My friend Linette sent me this article, and I must say it hit close to home. Soccer balls are not the problem for our family, as for the children of the article’s author. Our losses – or at least the close calls we continue to have – are of PRECIOUS posessions. Namely, Blue Bobby and Puppy.
Fletcher’s attachment to Puppy has waned a bit, which is good. But there was a time when Puppy went EVERYWHERE with us. Do you remember all the photos of Fletcher with Puppy tucked into his shirt collar or, if he wasn’t wearing a shirt, Puppy’s head emerging from the the waistband of Fletcher’s shorts or swim trunks? The first time Puppy got “lost” was on Raymond’s watch. And the second time, too. And I was FURIOUS. My son was heartbroken, the puppy was not replaceable, and it was Raymond’s fault. I was in the middle of a full blown tirade to my friends one day about how my husband could be so irresponsible as to allow the stinkin’ pink stuffed dog to go missing, when Lindsay broke in to say that, really, it should be Fletcher’s responsibility to take care of his own things and we might as well start the process now or he would never learn to do it himself. She said this from experience, and she was right, but it wasn’t what I wanted to hear. (Aren’t friends supposed to be supportive during husband bashing? Even if the husband doesn’t exactly deserve to be bashed?)
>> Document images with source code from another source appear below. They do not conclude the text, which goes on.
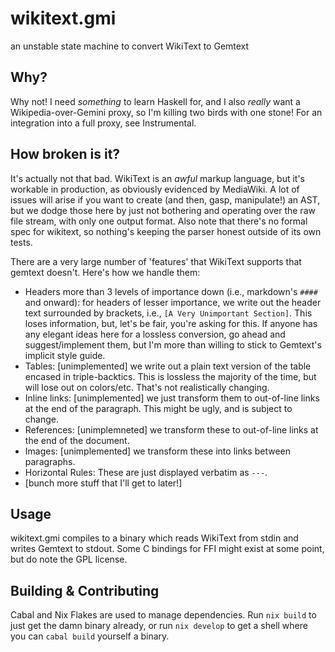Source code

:# wikitext.gmi
an unstable state machine to convert WikiText to Gemtext

## Why?
Why not! I need *something* to learn Haskell for, and I also *really* want a
Wikipedia-over-Gemini proxy, so I'm killing two birds with one stone! For an
integration into a full proxy, see Instrumental.

## How broken is it?
It's actually not that bad. WikiText is an *awful* markup language, but it's
workable in production, as obviously evidenced by MediaWiki. A lot of issues
will arise if you want to create (and then, gasp, manipulate!) an AST, but we
dodge those here by just not bothering and operating over the raw file stream,
with only one output format. Also note that there's no formal spec for wikitext,
so nothing's keeping the parser honest outside of its own tests.

There are a very large number of 'features' that WikiText supports that gemtext
doesn't. Here's how we handle them:

* Headers more than 3 levels of importance down (i.e., markdown's `####` and
  onward): for headers of lesser importance, we write out the header text
  surrounded by brackets, i.e., `[A Very Unimportant Section]`. This loses
  information, but, let's be fair, you're asking for this. If anyone has any
  elegant ideas here for a lossless conversion, go ahead and suggest/implement
  them, but I'm more than willing to stick to Gemtext's implicit style guide.
* Tables: [unimplemented] we write out a plain text version of the table encased
  in triple-backtics. This is lossless the majority of the time, but will lose
  out on colors/etc. That's not realistically changing.
* Inline links: [unimplemented] we just transform them to out-of-line links at
  the end of the paragraph. This might be ugly, and is subject to change.
* References: [unimplemneted] we transform these to out-of-line links at the
  end of the document.
* Images: [unimplemented] we transform these into links between paragraphs.
* Horizontal Rules: These are just displayed verbatim as `---`.
* [bunch more stuff that I'll get to later!]

## Usage
wikitext.gmi compiles to a binary which reads WikiText from stdin and writes
Gemtext to stdout. Some C bindings for FFI might exist at some point, but do
note the GPL license.

## Building & Contributing
Cabal and Nix Flakes are used to manage dependencies. Run `nix build` to just
get the damn binary already, or run `nix develop` to get a shell where you can
`cabal build` yourself a binary.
But I did hear her. And I have honestly TRIED to take the approach that the children are responsible for their own things, that if they misplace something they have to find it themselves, it is easier said than done. Note last Thursday night when, after running errands, a trip to the grocery, and picking up our coop box at church, Blue Bobby could not be found. We looked everywhere. I even sent a frantic email to the entire coop asking if anyone had seen the blanket (or Lola Gray with the blanket) at pickup so I would at least be able to get a time line for when we lost the thing. Lola Gray cried herself to sleep. I stayed awake much of the night feeling like a horrible parent for losing the blanket. The fact that Bobby turned up the next day is wonderful, but beside the point. The point, I guess, is that children lose things. Even things that are really really important to them. It will be a process for all of us to overcome that, but we are working on it.